Task:
Taking the line with "- [Core](https://core.app) - Avalanche's" as the first and the line with "repos i built**" as the last, set down exactly every line in that range from the entries below, and no more.

━━━━━━━━━━━━━━━━━━━━

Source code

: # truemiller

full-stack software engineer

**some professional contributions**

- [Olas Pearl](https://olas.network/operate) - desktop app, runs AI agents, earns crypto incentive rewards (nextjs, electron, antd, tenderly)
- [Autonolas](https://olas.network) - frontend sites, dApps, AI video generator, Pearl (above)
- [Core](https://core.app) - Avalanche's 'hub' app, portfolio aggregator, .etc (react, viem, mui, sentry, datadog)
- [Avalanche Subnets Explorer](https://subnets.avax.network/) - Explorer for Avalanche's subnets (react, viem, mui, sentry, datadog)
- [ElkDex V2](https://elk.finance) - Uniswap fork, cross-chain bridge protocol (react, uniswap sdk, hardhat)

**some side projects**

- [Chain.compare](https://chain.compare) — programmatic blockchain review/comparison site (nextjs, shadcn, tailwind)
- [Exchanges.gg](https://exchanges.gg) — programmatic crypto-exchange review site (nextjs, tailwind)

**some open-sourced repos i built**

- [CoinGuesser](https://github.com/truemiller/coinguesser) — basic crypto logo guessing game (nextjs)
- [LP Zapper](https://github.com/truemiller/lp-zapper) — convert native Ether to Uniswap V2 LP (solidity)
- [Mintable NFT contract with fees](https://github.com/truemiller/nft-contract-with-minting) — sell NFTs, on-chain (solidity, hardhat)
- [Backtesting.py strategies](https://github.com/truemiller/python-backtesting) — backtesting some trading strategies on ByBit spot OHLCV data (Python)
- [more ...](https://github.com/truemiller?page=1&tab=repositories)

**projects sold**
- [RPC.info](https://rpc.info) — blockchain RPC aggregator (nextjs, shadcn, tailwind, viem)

━━━━━━━━━━━━━━━━━━━━

Expected answer:
- [Core](https://core.app) - Avalanche's 'hub' app, portfolio aggregator, .etc (react, viem, mui, sentry, datadog)
- [Avalanche Subnets Explorer](https://subnets.avax.network/) - Explorer for Avalanche's subnets (react, viem, mui, sentry, datadog)
- [ElkDex V2](https://elk.finance) - Uniswap fork, cross-chain bridge protocol (react, uniswap sdk, hardhat)

**some side projects**

- [Chain.compare](https://chain.compare) — programmatic blockchain review/comparison site (nextjs, shadcn, tailwind)
- [Exchanges.gg](https://exchanges.gg) — programmatic crypto-exchange review site (nextjs, tailwind)

**some open-sourced repos i built**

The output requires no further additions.